--- START ---
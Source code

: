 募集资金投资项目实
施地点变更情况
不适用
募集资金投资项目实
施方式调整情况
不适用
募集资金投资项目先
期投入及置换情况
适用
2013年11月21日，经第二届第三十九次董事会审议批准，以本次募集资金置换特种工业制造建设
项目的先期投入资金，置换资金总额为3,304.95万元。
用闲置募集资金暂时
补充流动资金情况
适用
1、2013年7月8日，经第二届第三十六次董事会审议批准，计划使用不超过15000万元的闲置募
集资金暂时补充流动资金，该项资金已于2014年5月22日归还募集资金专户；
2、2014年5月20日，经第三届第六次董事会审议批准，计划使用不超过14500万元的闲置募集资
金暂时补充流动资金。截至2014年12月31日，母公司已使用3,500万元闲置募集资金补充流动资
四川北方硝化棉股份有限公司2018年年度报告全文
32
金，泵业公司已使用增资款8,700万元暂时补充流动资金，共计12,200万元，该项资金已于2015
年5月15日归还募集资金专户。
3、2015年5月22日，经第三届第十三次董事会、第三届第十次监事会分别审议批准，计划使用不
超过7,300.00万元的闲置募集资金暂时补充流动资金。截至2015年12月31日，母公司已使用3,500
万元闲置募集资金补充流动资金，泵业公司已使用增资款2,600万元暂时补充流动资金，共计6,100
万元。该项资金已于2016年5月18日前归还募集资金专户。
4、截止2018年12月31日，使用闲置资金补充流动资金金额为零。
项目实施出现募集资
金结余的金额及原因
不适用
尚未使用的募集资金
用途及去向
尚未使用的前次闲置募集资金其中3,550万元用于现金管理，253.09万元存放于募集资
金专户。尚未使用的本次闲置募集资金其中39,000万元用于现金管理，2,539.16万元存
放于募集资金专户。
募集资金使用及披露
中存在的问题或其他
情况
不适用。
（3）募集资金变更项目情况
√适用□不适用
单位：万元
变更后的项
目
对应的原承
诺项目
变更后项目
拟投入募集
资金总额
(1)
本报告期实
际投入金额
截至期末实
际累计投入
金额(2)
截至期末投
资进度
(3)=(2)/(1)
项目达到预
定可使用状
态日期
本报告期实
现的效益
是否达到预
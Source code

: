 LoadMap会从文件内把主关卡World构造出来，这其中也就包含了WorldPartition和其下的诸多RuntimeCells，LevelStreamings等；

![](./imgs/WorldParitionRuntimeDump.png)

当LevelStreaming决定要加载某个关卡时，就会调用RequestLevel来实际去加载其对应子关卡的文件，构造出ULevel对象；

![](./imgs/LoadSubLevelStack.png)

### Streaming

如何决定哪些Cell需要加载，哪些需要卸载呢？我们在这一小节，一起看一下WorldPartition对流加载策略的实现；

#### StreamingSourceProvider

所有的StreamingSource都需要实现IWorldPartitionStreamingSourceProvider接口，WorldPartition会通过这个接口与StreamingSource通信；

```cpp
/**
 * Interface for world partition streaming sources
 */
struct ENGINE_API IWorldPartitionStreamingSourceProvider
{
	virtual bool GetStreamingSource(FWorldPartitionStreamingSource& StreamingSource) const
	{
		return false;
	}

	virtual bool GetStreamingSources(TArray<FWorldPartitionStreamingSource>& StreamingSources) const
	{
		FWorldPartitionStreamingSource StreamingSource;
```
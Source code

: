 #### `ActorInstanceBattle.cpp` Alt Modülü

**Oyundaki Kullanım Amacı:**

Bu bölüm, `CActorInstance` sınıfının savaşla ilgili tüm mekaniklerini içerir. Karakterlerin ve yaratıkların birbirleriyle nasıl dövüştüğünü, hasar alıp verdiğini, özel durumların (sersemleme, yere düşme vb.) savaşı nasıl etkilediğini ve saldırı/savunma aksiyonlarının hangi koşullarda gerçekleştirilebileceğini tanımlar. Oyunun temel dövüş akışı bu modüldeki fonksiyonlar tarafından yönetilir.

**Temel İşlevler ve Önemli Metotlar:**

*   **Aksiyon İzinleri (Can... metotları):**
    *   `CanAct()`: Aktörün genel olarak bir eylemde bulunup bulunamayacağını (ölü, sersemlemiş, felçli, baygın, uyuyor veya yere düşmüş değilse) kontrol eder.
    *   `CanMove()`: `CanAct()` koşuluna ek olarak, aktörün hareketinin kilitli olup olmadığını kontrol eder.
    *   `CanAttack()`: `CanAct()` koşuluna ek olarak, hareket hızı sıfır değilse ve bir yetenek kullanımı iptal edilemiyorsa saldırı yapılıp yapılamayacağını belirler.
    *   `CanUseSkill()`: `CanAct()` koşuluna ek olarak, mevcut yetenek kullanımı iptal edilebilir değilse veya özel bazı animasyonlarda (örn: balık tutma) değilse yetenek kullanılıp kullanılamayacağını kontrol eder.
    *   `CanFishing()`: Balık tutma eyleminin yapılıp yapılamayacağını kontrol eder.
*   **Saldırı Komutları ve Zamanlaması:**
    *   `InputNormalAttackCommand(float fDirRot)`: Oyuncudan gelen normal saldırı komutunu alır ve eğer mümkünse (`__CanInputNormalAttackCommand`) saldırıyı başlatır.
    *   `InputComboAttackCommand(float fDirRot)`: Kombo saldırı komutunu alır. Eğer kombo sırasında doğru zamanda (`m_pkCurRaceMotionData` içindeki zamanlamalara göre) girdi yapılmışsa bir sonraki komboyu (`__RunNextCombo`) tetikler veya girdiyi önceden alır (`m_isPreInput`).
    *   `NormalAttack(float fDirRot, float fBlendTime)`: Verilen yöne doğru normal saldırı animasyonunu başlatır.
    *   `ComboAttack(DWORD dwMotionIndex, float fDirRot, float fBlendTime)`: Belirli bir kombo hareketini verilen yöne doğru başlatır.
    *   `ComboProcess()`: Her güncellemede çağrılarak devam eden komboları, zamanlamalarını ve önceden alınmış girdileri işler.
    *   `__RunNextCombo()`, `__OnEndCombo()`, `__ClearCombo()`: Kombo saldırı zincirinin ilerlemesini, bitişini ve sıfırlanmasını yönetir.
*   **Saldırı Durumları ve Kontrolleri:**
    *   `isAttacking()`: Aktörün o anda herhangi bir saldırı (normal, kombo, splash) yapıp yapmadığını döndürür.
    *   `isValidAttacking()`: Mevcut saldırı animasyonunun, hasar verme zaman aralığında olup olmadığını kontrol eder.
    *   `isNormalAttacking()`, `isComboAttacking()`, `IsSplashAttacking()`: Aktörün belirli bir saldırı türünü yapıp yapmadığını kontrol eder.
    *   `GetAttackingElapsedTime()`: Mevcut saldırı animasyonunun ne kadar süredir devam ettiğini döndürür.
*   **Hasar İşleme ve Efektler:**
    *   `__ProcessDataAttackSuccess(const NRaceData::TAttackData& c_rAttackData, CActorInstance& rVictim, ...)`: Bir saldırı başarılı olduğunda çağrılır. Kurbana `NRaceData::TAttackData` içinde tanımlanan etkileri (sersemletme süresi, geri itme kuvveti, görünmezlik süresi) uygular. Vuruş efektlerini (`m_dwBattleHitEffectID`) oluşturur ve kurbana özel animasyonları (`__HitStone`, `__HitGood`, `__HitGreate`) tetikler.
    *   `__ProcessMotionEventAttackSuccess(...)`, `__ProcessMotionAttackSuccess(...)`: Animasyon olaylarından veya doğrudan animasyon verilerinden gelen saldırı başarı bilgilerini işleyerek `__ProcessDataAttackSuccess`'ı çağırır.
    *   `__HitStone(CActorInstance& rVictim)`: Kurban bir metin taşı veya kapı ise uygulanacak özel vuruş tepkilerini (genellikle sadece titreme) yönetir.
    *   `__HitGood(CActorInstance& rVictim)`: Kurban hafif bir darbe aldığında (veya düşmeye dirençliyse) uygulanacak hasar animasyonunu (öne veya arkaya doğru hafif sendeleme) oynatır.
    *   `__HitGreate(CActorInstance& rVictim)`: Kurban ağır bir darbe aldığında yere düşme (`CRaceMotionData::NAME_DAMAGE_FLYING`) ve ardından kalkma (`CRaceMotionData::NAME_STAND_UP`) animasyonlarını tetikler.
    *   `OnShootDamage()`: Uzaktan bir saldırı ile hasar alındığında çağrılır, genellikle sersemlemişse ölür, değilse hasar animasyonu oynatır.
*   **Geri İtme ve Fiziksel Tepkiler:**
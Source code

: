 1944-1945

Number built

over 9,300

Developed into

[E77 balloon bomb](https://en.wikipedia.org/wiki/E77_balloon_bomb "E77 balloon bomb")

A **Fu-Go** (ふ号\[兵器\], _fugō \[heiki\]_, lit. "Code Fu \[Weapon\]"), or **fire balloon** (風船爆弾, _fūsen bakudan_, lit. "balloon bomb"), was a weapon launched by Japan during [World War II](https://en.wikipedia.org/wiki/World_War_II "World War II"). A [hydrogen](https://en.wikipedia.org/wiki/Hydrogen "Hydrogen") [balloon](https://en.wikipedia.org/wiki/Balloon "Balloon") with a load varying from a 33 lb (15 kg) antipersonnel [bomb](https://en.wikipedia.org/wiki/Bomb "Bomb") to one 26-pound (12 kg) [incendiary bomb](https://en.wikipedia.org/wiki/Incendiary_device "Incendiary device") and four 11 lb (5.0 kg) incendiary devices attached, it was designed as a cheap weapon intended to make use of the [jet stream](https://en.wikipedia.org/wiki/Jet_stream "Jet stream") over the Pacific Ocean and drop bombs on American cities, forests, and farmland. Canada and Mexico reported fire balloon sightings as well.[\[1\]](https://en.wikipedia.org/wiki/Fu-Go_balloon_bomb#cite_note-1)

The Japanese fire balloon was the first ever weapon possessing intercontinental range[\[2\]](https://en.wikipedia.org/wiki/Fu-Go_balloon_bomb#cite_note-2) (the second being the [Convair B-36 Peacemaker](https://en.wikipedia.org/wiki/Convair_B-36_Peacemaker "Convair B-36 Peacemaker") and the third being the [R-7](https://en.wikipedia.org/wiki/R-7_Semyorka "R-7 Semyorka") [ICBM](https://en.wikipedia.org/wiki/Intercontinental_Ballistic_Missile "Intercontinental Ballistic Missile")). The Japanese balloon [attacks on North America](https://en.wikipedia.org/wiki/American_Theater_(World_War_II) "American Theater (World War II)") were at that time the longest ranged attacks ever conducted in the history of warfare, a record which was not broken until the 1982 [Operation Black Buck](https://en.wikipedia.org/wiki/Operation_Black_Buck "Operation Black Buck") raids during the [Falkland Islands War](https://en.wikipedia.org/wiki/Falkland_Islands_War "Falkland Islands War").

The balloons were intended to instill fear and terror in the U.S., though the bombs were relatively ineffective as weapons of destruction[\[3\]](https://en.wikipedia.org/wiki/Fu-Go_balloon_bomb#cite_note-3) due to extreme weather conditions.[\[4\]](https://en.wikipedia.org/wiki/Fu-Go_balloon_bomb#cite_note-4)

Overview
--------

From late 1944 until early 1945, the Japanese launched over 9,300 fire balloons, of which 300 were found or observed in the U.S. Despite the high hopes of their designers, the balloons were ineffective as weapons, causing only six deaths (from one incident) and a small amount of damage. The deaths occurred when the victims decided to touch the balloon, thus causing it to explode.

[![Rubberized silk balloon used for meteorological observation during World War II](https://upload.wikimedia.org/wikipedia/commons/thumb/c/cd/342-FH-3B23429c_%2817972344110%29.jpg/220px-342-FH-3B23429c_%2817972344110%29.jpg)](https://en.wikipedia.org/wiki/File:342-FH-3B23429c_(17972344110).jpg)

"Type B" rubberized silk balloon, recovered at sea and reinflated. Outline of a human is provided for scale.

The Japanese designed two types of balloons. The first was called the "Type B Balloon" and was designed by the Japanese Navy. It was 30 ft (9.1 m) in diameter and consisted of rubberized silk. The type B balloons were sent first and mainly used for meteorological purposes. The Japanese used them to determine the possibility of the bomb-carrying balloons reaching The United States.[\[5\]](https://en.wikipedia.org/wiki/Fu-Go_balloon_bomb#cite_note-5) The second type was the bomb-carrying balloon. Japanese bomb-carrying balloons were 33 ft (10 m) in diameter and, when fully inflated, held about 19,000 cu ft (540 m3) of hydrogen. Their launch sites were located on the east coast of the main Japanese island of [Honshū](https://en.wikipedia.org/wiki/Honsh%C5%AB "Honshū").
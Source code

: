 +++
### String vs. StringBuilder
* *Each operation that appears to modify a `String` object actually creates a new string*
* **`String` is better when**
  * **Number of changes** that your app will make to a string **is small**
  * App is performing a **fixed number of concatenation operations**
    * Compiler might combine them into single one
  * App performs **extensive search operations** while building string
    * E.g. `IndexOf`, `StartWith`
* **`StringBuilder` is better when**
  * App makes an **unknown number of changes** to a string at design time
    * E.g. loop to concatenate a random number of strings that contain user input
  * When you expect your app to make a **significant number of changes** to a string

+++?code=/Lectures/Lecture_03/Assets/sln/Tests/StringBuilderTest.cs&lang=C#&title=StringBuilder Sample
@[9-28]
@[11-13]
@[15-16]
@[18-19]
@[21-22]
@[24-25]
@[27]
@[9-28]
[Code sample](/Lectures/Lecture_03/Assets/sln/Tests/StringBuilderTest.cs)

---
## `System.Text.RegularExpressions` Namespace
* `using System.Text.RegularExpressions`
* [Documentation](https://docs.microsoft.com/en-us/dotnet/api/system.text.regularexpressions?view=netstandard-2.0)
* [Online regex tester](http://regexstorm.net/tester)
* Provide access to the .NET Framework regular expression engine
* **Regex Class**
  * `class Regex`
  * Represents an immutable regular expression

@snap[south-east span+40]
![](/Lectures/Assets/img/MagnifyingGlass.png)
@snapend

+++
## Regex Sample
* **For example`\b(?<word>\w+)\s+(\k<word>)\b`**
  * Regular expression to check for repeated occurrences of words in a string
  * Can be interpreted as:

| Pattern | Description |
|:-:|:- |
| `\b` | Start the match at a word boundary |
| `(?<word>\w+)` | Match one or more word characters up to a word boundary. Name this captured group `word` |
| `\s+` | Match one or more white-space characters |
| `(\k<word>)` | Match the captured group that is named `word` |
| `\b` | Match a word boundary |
--- END ---
◆ INSTRUCTIONS TO FOLLOW: Send back the lines of the records word for word, from the very first through the line containing "万元。该项资金已于2016年5月18日前归还募集资金专户。".

◆ RESULT FOR THIS EXERCISE:
Source code

: 募集资金投资项目实
施地点变更情况
不适用
募集资金投资项目实
施方式调整情况
不适用
募集资金投资项目先
期投入及置换情况
适用
2013年11月21日，经第二届第三十九次董事会审议批准，以本次募集资金置换特种工业制造建设
项目的先期投入资金，置换资金总额为3,304.95万元。
用闲置募集资金暂时
补充流动资金情况
适用
1、2013年7月8日，经第二届第三十六次董事会审议批准，计划使用不超过15000万元的闲置募
集资金暂时补充流动资金，该项资金已于2014年5月22日归还募集资金专户；
2、2014年5月20日，经第三届第六次董事会审议批准，计划使用不超过14500万元的闲置募集资
金暂时补充流动资金。截至2014年12月31日，母公司已使用3,500万元闲置募集资金补充流动资
四川北方硝化棉股份有限公司2018年年度报告全文
32
金，泵业公司已使用增资款8,700万元暂时补充流动资金，共计12,200万元，该项资金已于2015
年5月15日归还募集资金专户。
3、2015年5月22日，经第三届第十三次董事会、第三届第十次监事会分别审议批准，计划使用不
超过7,300.00万元的闲置募集资金暂时补充流动资金。截至2015年12月31日，母公司已使用3,500
万元闲置募集资金补充流动资金，泵业公司已使用增资款2,600万元暂时补充流动资金，共计6,100
万元。该项资金已于2016年5月18日前归还募集资金专户。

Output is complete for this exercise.